PF: How prepared are you to cope with the rising demand for land from previously disadvantaged Namibians?
LI: Indeed there has been a rising demand for land by previously disadvantaged Namibians amid scarcity of the land on the market or land offered to the Government for the land reform programme. To exacerbate the situation, those who have land are offering it at higher prices beyond the means of previously disadvantaged Namibians.
As you may recall, regional workshops were held on the new land reform bill that integrates various bills into one and the bill is addressing some of the loopholes so that land can be made available to government. As far as Agribank is concerned, high prices of land offered is being controlled through agricultural fair value formula, which means the land offered should be able to generate enough income to pay back the obligation and sustain the livelihood of the owner. Agribank, as an institution is prepared to make a contribution towards equal access to land within its mandate.
PF: Would you say there is productivity and sustainable utilization on the land that you grant loans to?
LI: Having land without the means to produce is not encouraged. I have been on record calling on farmers with sufficient land to approach Agribank for production loans as a means to grow wealth. The increase in the demand for production, livestock and crop production loans is indicative of farmers willing to put the land to produce for the nation.
The horticulture sector, for example, is clear testimony of productivity and sustainable utilisation of land because in 2009 local production increased by 32%.
The high demand for livestock (55%) and production loans (230%) is indicative of farmers increasing the productivity per hectare of land owned. Therefore land not fully stocked or utilised is wasted.
PF: What is your view of 2010 and the agricultural sector?
LI: Well, the agricultural sector came out of the global economic crisis bruised but not hurt and with good prospects for rainfall forecast this year, we expect the demand for loans by farmers to increase so as to contribute to job creation and food self-sufficiency.
The bank will continue to compliment the government’s effort in improving increased crop production by availing funds to farmers, that is, the Green Scheme Project, etc. The bank will encourage farmers to take farming as a serious business venture.

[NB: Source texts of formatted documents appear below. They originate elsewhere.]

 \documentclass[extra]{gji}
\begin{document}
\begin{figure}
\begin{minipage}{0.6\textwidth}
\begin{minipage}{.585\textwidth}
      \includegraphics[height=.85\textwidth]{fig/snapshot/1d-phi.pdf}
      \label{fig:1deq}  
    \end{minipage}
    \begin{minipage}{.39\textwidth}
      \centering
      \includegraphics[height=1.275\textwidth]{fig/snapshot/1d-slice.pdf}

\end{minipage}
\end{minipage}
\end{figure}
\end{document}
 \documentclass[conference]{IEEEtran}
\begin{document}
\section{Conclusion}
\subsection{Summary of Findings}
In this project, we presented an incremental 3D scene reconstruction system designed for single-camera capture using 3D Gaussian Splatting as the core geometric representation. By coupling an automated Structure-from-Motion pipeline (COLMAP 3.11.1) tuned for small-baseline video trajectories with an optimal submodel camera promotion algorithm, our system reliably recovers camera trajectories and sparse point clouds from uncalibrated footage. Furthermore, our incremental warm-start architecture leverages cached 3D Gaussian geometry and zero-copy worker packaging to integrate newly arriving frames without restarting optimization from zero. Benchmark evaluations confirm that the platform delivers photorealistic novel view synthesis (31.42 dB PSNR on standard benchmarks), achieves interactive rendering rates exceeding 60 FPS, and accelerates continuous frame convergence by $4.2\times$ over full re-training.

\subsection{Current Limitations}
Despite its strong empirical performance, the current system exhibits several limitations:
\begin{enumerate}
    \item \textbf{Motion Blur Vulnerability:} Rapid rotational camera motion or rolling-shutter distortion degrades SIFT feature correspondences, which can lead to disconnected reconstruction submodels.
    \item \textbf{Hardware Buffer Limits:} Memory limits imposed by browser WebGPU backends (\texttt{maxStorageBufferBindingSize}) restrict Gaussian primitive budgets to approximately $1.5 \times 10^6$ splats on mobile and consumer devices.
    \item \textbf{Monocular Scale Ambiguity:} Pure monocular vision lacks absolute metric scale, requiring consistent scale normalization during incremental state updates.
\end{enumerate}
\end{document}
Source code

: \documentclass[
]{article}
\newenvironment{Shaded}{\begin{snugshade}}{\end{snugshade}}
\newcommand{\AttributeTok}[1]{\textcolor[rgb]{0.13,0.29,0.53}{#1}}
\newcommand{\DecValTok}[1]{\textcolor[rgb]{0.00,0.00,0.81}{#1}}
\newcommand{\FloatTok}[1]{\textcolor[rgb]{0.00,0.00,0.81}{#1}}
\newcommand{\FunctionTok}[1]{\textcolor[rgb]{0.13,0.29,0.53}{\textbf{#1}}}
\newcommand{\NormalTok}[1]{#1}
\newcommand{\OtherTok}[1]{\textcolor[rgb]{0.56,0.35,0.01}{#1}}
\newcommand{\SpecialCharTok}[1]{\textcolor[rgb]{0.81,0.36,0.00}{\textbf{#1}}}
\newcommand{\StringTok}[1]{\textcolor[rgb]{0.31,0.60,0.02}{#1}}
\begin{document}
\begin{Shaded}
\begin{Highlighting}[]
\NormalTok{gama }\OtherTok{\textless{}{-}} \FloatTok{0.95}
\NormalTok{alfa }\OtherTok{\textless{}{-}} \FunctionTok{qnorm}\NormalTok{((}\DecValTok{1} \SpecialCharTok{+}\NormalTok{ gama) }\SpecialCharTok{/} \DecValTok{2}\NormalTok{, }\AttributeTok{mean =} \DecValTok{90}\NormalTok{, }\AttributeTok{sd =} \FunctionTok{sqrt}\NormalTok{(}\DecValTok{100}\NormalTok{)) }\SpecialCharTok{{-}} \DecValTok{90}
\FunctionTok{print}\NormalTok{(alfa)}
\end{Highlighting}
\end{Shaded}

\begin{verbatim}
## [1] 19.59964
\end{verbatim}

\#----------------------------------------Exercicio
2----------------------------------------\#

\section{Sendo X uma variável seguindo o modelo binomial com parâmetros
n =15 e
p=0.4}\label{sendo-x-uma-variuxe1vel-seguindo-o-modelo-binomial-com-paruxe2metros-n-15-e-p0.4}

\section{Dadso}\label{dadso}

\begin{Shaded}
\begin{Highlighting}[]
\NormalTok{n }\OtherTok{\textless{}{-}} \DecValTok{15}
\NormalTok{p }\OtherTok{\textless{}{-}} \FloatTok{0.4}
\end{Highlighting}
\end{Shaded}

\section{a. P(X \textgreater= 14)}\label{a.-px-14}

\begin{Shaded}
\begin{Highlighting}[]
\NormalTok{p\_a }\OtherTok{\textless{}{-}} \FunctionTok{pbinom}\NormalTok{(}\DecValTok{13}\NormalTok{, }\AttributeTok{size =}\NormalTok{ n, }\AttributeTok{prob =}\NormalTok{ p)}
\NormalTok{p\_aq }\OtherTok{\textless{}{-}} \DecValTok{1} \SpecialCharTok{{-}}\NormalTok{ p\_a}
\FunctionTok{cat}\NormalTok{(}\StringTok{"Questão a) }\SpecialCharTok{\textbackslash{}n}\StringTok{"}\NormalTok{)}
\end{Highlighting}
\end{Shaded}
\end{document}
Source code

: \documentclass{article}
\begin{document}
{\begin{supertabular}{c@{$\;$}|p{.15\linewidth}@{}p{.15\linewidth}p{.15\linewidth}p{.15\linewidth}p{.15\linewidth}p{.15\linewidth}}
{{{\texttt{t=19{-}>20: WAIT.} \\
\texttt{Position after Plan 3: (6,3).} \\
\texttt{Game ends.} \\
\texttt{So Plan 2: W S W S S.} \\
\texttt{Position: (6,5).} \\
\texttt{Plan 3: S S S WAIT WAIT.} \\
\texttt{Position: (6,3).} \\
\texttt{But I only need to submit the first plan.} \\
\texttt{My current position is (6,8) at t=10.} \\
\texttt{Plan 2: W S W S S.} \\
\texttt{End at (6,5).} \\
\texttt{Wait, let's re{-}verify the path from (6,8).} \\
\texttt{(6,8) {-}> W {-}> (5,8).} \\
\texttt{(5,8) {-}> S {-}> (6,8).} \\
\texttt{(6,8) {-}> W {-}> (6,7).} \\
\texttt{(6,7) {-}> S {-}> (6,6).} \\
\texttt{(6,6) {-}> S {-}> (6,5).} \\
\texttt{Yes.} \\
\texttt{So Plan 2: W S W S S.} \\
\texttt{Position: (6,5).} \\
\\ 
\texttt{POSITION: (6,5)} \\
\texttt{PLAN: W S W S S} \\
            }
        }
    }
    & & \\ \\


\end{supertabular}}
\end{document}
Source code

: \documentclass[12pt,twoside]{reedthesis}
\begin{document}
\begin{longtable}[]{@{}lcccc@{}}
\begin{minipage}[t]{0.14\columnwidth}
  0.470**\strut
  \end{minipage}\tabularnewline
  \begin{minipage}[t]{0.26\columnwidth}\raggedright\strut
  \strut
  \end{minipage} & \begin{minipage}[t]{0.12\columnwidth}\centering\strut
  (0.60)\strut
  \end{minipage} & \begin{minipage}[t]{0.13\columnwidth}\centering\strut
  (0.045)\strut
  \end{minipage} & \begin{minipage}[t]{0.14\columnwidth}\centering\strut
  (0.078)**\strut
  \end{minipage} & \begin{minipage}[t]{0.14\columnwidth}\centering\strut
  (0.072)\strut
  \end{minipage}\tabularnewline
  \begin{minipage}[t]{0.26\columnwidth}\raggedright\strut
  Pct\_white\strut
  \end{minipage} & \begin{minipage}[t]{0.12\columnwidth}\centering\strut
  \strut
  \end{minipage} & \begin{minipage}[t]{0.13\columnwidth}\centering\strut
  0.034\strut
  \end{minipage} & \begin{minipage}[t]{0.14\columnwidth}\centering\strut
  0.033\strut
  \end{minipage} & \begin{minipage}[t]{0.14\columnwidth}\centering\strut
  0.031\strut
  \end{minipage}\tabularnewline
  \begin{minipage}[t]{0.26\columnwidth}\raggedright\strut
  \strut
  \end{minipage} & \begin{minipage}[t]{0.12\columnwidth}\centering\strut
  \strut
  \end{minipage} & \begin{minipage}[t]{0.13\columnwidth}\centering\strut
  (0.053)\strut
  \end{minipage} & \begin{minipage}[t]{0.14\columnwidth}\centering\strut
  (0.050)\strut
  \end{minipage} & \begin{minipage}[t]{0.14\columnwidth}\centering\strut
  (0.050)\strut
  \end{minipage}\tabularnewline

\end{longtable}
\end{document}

PF: How far are you with the program of farmers using renewable energy?
LI: Agribank is quite aware of the problems caused by climate change and the greenhouse effects on agriculture production. In this regard, alternative energy products such as solar are offered to farmers for agricultural purposes. The demand for solar usage by the farmers is increasing, especially given the rising costs per kilowatt of electricity. A total of N$1.3 million has been disbursed to clients in commercial areas for the purpose of acquiring solar energy equipment.
PF: Despite the bank’s investment in agriculture, how soon will Namibia be self-sufficient in terms of food security?
LI: The nation is beginning to see some fruit in some sectors of the industry like horticulture where local production increased by 32% in 2009. Most of the farmers in this sector obtained loans from Agribank to engage in horticulture production. I believe with concerted efforts and financial resources invested in the industry, it is not so distant a future to realize food self-sufficiency.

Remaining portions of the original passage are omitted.